From the line that contains "#Download ou Repositório de Clones" through the line that contains "Agora abra o", output every line of the listing below exactly and leave out all the rest.

◆ **EXERCISE MATERIAL**
_ _ _ _ _
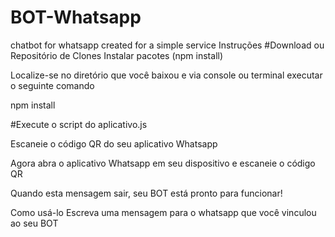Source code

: # BOT-Whatsapp
chatbot for whatsapp created for a simple service
Instruções
#Download ou Repositório de Clones
Instalar pacotes (npm install)

Localize-se no diretório que você baixou e via console ou terminal executar o seguinte comando

npm install

#Execute o script do aplicativo.js

Escaneie o código QR do seu aplicativo Whatsapp

Agora abra o aplicativo Whatsapp em seu dispositivo e escaneie o código QR

Quando esta mensagem sair, seu BOT está pronto para funcionar!

Como usá-lo
Escreva uma mensagem para o whatsapp que você vinculou ao seu BOT
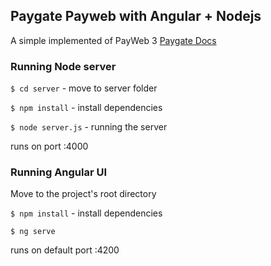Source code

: ## Paygate Payweb with Angular + Nodejs

A simple implemented of PayWeb 3 [Paygate Docs](https://docs.paygate.co.za/#payweb-3)

### Running Node server

`$ cd server` - move to server folder

`$ npm install` - install dependencies

`$ node server.js` - running the server

runs on port :4000

### Running Angular UI

Move to the project's root directory

`$ npm install` - install dependencies

`$ ng serve`

runs on default port :4200




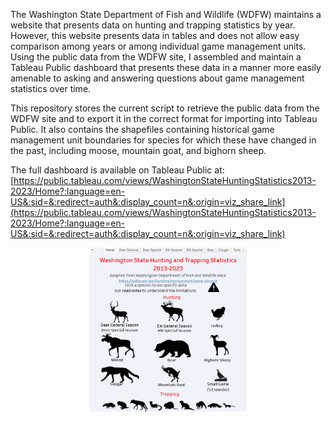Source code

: The Washington State Department of Fish and Wildlife (WDFW) maintains a website that presents data on hunting and trapping statistics by year. However, this website presents data in tables and does not allow easy comparison among years or among individual game management units.  Using the public data from the WDFW site, I assembled and maintain a Tableau Public dashboard that presents these data in a manner more easily amenable to asking and answering questions about game management statistics over time.

This repository stores the current script to retrieve the public data from the WDFW site and to export it in the correct format for importing into Tableau Public.  It also contains the shapefiles containing historical game management unit boundaries for species for which these have changed in the past, including moose, mountain goat, and bighorn sheep.

The full dashboard is available on Tableau Public at:  [https://public.tableau.com/views/WashingtonStateHuntingStatistics2013-2023/Home?:language=en-US&:sid=&:redirect=auth&:display_count=n&:origin=viz_share_link](https://public.tableau.com/views/WashingtonStateHuntingStatistics2013-2023/Home?:language=en-US&:sid=&:redirect=auth&:display_count=n&:origin=viz_share_link)

<div align="center">
	<img width = "50%" src="Washington_State_Hunting_Statistics_Dashboard.png">
</div>
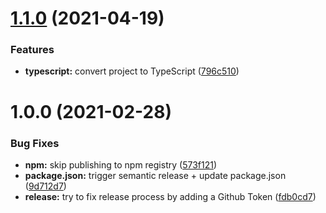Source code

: # [1.1.0](https://github.com/elfrank/sample-nodejs-project/compare/v1.0.0...v1.1.0) (2021-04-19)


### Features

* **typescript:** convert project to TypeScript ([796c510](https://github.com/elfrank/sample-nodejs-project/commit/796c510a383e4b4ab140b481ec925cf3425298f1))

# 1.0.0 (2021-02-28)


### Bug Fixes

* **npm:** skip publishing to npm registry ([573f121](https://github.com/elfrank/simple-nodejs-app/commit/573f12183e1721355eacab7d9c63789f83d574ed))
* **package.json:** trigger semantic release + update package.json ([9d712d7](https://github.com/elfrank/simple-nodejs-app/commit/9d712d7dfac81aa8de4516f130154e800df949ab))
* **release:** try to fix release process by adding a Github Token ([fdb0cd7](https://github.com/elfrank/simple-nodejs-app/commit/fdb0cd7ec1bf52b476b04d1afbafdf5c27960a3b))
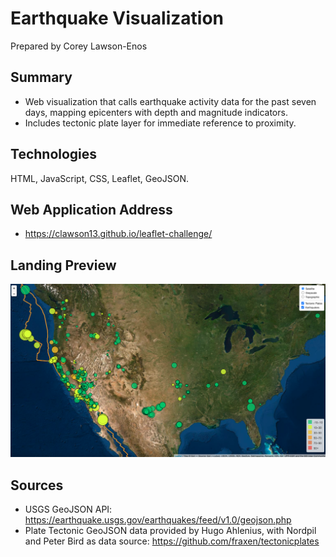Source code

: # Earthquake Visualization

Prepared by Corey Lawson-Enos

## Summary
* Web visualization that calls earthquake activity data for the past seven days, mapping epicenters with depth and magnitude indicators.
* Includes tectonic plate layer for immediate reference to proximity.

## Technologies
HTML, JavaScript, CSS, Leaflet, GeoJSON.

## Web Application Address

* https://clawson13.github.io/leaflet-challenge/

## Landing Preview

![Landing Preview](images/landing.png)

## Sources

* USGS GeoJSON API: https://earthquake.usgs.gov/earthquakes/feed/v1.0/geojson.php
* Plate Tectonic GeoJSON data provided by Hugo Ahlenius, with Nordpil and Peter Bird as data source: https://github.com/fraxen/tectonicplates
_ _ _ _ _
◆ **SOLUTION TO THIS TASK**
#Download ou Repositório de Clones
Instalar pacotes (npm install)

Localize-se no diretório que você baixou e via console ou terminal executar o seguinte comando

npm install

#Execute o script do aplicativo.js

Escaneie o código QR do seu aplicativo Whatsapp

Agora abra o aplicativo Whatsapp em seu dispositivo e escaneie o código QR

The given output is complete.